What this task involves ->
Each line containing the word "https" must be copied from the material below.

[Start of Attachment]

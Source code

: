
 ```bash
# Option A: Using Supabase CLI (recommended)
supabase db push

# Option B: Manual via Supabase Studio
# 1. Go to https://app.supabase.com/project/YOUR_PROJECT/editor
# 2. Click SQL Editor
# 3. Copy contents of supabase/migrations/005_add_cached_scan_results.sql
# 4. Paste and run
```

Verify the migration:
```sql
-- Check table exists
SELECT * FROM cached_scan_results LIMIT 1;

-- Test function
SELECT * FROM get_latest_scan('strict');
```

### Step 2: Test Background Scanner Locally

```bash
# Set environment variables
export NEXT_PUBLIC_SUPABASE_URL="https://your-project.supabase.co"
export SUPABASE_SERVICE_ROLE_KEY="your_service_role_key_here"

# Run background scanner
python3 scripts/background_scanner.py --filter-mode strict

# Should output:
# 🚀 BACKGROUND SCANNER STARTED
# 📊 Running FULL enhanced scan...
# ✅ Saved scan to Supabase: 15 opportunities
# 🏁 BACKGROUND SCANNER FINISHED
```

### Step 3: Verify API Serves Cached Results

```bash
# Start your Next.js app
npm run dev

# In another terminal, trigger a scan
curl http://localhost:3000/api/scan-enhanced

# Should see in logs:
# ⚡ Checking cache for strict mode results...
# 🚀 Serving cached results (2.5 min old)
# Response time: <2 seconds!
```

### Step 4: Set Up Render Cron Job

[End of Attachment]

Exercise result ->
# 1. Go to https://app.supabase.com/project/YOUR_PROJECT/editor
export NEXT_PUBLIC_SUPABASE_URL="https://your-project.supabase.co"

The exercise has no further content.